● TRY IT: A faithful copy of every record is needed here. Images must not appear in it.

● RECORDS PROVIDED:
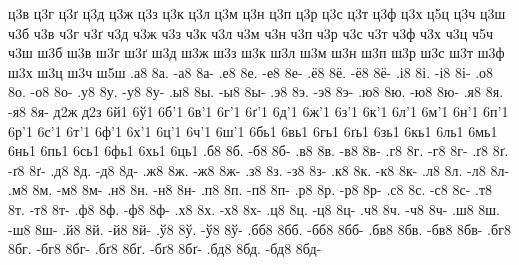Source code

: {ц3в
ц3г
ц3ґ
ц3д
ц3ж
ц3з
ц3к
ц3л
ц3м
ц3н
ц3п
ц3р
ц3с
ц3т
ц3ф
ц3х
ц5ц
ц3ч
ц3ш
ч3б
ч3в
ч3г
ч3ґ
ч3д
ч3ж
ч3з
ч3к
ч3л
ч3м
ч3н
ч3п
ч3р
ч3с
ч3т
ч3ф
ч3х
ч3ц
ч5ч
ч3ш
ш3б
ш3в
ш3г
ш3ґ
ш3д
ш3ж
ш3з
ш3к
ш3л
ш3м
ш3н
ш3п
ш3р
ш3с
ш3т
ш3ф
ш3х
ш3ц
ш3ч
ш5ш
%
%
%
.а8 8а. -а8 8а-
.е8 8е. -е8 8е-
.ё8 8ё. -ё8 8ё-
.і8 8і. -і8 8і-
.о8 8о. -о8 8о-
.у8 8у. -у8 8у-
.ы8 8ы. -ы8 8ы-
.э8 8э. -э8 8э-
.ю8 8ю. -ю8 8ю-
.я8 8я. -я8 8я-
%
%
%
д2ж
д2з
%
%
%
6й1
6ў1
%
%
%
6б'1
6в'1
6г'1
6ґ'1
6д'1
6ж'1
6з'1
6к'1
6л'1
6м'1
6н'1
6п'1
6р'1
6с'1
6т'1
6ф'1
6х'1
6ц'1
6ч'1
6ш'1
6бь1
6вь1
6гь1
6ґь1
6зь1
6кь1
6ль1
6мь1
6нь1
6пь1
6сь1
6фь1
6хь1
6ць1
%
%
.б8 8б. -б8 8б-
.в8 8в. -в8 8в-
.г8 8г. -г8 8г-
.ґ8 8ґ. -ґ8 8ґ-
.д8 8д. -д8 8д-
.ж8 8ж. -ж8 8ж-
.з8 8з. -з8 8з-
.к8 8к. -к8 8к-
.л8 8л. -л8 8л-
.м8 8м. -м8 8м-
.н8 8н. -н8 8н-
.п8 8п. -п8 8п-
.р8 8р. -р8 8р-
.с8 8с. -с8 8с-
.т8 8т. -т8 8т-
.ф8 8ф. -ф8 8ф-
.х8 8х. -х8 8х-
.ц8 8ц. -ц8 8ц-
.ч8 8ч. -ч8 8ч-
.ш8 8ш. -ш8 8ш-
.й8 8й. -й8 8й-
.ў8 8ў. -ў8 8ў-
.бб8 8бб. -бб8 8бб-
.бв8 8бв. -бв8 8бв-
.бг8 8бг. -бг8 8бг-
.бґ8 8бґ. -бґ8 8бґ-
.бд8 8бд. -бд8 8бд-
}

● ANSWER TO THE EXERCISE:
Source code

: {ц3в
ц3г
ц3ґ
ц3д
ц3ж
ц3з
ц3к
ц3л
ц3м
ц3н
ц3п
ц3р
ц3с
ц3т
ц3ф
ц3х
ц5ц
ц3ч
ц3ш
ч3б
ч3в
ч3г
ч3ґ
ч3д
ч3ж
ч3з
ч3к
ч3л
ч3м
ч3н
ч3п
ч3р
ч3с
ч3т
ч3ф
ч3х
ч3ц
ч5ч
ч3ш
ш3б
ш3в
ш3г
ш3ґ
ш3д
ш3ж
ш3з
ш3к
ш3л
ш3м
ш3н
ш3п
ш3р
ш3с
ш3т
ш3ф
ш3х
ш3ц
ш3ч
ш5ш
%
%
%
.а8 8а. -а8 8а-
.е8 8е. -е8 8е-
.ё8 8ё. -ё8 8ё-
.і8 8і. -і8 8і-
.о8 8о. -о8 8о-
.у8 8у. -у8 8у-
.ы8 8ы. -ы8 8ы-
.э8 8э. -э8 8э-
.ю8 8ю. -ю8 8ю-
.я8 8я. -я8 8я-
%
%
%
д2ж
д2з
%
%
%
6й1
6ў1
%
%
%
6б'1
6в'1
6г'1
6ґ'1
6д'1
6ж'1
6з'1
6к'1
6л'1
6м'1
6н'1
6п'1
6р'1
6с'1
6т'1
6ф'1
6х'1
6ц'1
6ч'1
6ш'1
6бь1
6вь1
6гь1
6ґь1
6зь1
6кь1
6ль1
6мь1
6нь1
6пь1
6сь1
6фь1
6хь1
6ць1
%
%
.б8 8б. -б8 8б-
.в8 8в. -в8 8в-
.г8 8г. -г8 8г-
.ґ8 8ґ. -ґ8 8ґ-
.д8 8д. -д8 8д-
.ж8 8ж. -ж8 8ж-
.з8 8з. -з8 8з-
.к8 8к. -к8 8к-
.л8 8л. -л8 8л-
.м8 8м. -м8 8м-
.н8 8н. -н8 8н-
.п8 8п. -п8 8п-
.р8 8р. -р8 8р-
.с8 8с. -с8 8с-
.т8 8т. -т8 8т-
.ф8 8ф. -ф8 8ф-
.х8 8х. -х8 8х-
.ц8 8ц. -ц8 8ц-
.ч8 8ч. -ч8 8ч-
.ш8 8ш. -ш8 8ш-
.й8 8й. -й8 8й-
.ў8 8ў. -ў8 8ў-
.бб8 8бб. -бб8 8бб-
.бв8 8бв. -бв8 8бв-
.бг8 8бг. -бг8 8бг-
.бґ8 8бґ. -бґ8 8бґ-
.бд8 8бд. -бд8 8бд-
}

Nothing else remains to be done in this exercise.